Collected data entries
╭──

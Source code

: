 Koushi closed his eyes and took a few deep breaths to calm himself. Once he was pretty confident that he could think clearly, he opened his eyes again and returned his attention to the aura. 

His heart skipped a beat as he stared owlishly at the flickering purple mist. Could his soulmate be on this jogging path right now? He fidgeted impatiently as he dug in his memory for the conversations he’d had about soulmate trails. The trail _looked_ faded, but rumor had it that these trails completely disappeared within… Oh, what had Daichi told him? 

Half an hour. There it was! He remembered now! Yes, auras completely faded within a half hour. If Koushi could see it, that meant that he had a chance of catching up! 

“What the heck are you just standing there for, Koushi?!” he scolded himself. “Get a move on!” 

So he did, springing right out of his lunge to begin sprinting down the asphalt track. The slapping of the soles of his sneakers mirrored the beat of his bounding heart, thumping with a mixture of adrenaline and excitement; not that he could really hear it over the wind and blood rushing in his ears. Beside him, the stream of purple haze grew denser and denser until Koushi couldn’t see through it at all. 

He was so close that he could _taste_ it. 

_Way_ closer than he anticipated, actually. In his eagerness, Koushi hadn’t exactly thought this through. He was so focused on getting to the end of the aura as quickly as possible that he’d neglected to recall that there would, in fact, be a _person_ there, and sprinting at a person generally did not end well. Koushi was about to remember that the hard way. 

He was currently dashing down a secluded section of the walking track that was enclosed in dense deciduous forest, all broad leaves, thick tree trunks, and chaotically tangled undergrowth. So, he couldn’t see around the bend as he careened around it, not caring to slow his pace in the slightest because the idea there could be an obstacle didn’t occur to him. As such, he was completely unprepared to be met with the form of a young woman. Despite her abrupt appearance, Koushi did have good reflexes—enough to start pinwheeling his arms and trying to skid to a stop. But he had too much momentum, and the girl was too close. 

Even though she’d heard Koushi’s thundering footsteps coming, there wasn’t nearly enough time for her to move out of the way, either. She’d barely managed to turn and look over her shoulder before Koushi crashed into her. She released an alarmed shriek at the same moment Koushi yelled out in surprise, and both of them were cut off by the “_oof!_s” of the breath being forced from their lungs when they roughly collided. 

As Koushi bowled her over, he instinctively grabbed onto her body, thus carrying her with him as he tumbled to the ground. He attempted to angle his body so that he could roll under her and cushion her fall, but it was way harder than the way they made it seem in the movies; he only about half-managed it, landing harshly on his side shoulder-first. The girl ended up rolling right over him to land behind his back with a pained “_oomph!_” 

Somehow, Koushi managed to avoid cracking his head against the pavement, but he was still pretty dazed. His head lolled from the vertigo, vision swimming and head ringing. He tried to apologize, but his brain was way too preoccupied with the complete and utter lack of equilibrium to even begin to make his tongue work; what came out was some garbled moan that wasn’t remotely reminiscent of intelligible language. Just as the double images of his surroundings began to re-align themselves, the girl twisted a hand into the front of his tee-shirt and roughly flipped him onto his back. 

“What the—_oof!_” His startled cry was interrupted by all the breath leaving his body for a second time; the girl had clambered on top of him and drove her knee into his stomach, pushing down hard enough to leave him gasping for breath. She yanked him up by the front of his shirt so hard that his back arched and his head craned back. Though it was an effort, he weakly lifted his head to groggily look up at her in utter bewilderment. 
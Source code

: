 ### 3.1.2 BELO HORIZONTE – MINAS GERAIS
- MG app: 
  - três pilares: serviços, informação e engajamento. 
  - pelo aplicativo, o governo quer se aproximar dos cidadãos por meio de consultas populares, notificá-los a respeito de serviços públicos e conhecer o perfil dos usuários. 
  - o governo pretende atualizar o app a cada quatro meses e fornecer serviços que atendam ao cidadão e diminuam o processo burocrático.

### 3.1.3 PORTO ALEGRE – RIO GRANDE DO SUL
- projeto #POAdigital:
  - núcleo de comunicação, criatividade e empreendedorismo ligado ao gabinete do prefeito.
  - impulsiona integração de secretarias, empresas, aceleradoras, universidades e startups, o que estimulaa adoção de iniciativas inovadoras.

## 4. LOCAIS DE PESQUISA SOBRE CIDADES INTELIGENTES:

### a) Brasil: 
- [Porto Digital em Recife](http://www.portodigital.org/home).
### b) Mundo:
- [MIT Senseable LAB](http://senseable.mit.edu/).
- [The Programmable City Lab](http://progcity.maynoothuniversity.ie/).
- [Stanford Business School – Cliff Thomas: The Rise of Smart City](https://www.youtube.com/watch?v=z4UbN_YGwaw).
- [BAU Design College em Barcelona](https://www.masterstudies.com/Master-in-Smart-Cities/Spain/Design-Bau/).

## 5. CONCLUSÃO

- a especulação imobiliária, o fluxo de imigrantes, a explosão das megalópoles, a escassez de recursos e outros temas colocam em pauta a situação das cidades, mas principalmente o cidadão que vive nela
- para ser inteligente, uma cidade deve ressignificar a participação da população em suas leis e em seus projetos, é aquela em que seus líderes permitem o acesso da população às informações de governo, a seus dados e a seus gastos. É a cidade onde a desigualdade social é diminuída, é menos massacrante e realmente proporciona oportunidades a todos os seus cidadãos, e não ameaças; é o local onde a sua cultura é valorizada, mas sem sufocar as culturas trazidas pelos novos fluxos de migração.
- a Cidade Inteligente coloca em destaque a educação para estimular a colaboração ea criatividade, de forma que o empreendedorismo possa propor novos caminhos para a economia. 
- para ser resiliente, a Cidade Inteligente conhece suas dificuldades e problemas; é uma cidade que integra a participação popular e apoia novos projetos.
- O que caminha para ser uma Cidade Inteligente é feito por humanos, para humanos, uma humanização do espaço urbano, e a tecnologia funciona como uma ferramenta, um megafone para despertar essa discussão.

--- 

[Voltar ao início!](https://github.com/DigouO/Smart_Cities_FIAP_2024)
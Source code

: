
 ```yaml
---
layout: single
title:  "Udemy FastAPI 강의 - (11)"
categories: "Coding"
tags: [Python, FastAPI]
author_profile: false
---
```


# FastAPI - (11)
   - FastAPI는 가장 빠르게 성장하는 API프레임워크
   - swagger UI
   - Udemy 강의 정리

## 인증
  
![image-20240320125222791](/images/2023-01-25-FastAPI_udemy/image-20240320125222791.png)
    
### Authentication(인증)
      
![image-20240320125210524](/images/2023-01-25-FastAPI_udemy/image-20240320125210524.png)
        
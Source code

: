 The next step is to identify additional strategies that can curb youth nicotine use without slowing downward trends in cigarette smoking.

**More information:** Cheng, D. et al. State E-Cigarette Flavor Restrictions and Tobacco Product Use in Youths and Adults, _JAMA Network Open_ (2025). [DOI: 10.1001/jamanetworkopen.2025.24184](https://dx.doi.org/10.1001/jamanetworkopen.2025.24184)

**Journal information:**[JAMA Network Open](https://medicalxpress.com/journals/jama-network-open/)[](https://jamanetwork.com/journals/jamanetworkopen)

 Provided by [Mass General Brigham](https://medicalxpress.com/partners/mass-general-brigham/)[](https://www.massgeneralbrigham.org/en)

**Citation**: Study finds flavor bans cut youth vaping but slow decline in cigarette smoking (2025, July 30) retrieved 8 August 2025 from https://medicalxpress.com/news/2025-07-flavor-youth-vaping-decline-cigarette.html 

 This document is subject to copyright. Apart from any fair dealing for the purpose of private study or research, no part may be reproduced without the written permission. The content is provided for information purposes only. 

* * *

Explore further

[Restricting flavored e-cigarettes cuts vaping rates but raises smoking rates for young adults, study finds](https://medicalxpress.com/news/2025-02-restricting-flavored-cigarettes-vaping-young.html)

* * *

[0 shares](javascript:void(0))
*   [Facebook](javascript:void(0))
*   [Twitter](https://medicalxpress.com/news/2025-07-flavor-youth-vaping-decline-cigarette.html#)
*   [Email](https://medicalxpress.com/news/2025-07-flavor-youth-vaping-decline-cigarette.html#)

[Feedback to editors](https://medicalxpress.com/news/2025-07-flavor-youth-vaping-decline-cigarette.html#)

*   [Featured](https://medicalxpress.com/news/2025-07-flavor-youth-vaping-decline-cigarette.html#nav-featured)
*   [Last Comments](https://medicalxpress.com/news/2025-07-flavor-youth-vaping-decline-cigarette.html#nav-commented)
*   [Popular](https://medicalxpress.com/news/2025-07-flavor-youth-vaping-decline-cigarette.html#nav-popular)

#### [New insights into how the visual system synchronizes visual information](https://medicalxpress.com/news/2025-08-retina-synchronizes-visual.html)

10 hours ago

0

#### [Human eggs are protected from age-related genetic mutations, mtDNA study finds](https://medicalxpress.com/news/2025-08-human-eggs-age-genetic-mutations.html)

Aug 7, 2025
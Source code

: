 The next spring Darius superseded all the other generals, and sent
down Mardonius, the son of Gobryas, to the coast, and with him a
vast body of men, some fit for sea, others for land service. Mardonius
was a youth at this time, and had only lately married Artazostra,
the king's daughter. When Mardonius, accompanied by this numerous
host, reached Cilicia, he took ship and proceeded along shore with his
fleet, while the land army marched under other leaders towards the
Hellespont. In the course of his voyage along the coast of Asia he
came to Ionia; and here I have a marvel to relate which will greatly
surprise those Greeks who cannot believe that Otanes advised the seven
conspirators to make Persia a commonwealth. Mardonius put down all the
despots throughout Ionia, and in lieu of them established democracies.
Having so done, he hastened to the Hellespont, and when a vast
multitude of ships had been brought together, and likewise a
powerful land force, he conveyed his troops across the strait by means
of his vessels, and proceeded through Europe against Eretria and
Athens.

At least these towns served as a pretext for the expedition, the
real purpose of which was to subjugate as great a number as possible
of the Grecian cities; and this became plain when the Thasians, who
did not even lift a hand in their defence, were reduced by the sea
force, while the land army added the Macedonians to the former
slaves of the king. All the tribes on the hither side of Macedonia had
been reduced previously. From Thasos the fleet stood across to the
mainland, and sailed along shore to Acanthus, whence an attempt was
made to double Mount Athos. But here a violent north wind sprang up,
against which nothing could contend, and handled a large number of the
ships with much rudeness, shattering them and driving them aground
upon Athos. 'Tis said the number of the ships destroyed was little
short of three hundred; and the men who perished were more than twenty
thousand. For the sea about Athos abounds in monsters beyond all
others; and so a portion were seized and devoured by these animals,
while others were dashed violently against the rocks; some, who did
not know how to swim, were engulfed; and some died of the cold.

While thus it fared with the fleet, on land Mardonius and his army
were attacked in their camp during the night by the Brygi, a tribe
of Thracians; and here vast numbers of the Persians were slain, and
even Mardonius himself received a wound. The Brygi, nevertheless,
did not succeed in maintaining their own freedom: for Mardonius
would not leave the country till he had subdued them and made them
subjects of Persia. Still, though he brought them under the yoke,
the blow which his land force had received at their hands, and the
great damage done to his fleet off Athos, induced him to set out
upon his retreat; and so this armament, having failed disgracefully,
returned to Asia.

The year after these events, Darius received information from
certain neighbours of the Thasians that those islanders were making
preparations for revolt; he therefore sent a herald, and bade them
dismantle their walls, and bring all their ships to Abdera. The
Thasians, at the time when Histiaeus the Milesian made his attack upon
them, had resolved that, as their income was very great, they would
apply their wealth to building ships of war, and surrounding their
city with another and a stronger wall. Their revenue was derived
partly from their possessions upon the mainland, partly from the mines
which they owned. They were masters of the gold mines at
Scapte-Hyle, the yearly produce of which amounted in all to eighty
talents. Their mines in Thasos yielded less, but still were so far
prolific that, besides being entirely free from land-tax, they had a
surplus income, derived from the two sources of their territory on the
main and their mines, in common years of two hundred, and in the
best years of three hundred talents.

╰──

### TASK TO CARRY OUT:
Across the data, find each line that has "those" in it and copy that line.

### TASK SOLUTION:
surprise those Greeks who cannot believe that Otanes advised the seven
certain neighbours of the Thasians that those islanders were making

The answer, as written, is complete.